Tuesday, June 24, 2008

Logic, Dawkins and "A Meaningful World"

When I reviewed "The God Delusion", I pointed out that in actual fact you don't need to read the whole book. In one chapter, Dawkins argues (in quick precis) that God is so improbable that his existence can be discounted. The entire rest of the book - that people who believe in God are deluded - is effectively founded upon this argument.

The problem is that if the premise is wrong, then everything that is built upon it is unsound as well. That is a simple matter of logic. And it turns out that the premise is wrong. This is demonstrated in "The Devil's Delusion", by Berlinski, "The Dawkins Letters", by David Robertson, "Darwin's Angel", "The Dawkins Delusion", and probably in other books and articles as well. The idea that "God is very improbable" firstly is flawed in itself - Dawkins' argument doesn't demonstrate this at all. And secondly, even if God is improbable, that has no bearing on whether or not he exists. Life, Dawkins also argues, is improbable - but it still exists. As opponents of ID are keen to point out in their misrepresentation of the idea of specified complexity, a particular sequence of cards dealt from a pack is improbable - but it still happens.

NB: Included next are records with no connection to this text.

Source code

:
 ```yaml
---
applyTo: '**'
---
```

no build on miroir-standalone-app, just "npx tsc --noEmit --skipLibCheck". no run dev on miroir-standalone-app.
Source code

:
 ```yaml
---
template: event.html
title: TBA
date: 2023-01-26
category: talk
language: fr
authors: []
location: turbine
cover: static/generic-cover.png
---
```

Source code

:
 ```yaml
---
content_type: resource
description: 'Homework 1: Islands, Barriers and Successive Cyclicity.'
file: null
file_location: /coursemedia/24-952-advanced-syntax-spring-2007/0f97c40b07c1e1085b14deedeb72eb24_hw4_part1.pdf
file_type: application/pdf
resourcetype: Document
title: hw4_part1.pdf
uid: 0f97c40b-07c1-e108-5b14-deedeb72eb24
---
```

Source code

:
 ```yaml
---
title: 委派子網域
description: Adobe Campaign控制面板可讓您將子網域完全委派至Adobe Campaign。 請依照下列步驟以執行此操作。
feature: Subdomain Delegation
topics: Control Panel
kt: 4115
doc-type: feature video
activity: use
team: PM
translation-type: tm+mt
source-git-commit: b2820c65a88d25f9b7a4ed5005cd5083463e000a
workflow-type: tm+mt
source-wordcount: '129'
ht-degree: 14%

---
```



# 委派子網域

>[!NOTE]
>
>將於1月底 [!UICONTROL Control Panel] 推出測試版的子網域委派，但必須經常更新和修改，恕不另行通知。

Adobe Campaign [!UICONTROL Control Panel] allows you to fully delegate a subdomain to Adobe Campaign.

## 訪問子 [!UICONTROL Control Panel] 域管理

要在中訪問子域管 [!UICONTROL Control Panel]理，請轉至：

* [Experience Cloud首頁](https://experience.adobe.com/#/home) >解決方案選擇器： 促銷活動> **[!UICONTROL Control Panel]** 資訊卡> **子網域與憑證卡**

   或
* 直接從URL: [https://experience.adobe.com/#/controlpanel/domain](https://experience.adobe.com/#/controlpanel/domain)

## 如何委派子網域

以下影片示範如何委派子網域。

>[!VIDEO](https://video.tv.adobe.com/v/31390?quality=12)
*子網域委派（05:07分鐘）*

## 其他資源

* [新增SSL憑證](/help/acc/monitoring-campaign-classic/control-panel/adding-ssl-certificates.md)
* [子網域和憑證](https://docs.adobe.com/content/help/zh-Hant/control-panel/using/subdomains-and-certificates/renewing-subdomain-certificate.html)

There may be other ways of demonstrating that the idea of God is a delusion, but Dawkins has not done so. Therefore the rest of what he says has no logical force.

What a waste of paper.

The only interaction I have found with "A Meaningful World" by Witt and Wiker consists of one paragraph being labelled "absurd" by Panda's Thumb (there's a link in an earlier post - I can't bring myself to add unnecessary links to their site). Here is the paragraph.
Strange though it may seem to neo-Darwinists, Darwin’s assumption that the terms species and variety are merely given for convenience’s sake is part of a larger materialist and reductionist program that undercuts the natural foundation of counting and distorts the natural origin of mathematics. To put it more bluntly, in assuming that “species” are not real, Darwinism and the larger reductionist program burn away the original ties that bound the meaning of mathematics to the world and instead leave it stranded on a solipsistic island of the human imagination.
Now, if you read any paragraph out of context, particularly if the context is a complex argument, you will a) think that the paragraph doesn't make much sense and b) fail to see how on earth the writer could possibly come to that conclusion. It can hardly surprise one to be told that this is what the context is actually for. (Doh!)

So I am not bothered by the fact that this paragraph looks absurd, quoted like that. We need a new verb. "Quote mining" is when you pick a quote and use it to support your argument, against the wishes of the author or speaker. This is a specialised version of quote mining - picking a quote and misusing it to discredit the author or speaker.

I think firstly that in the context of the chapter (which is about the interaction of scientific ideas with philosophy) the worst you can say about the paragraph is that it is polemic, but in actual fact is probably fair. And secondly, unlike the foundation of Dawkins' book which was that God probably isn't there, I think that the issue addressed here is secondary to the thesis of the book. The thesis is that the universe is full of meaning and significance. You don't discredit a book by looking at how it deals with secondary issues; you discredit it by dismantling its main argument.

So the challenge still stands. How about a serious attempt to address the issues that "A Meaningful World" contains from an ateleological perspective?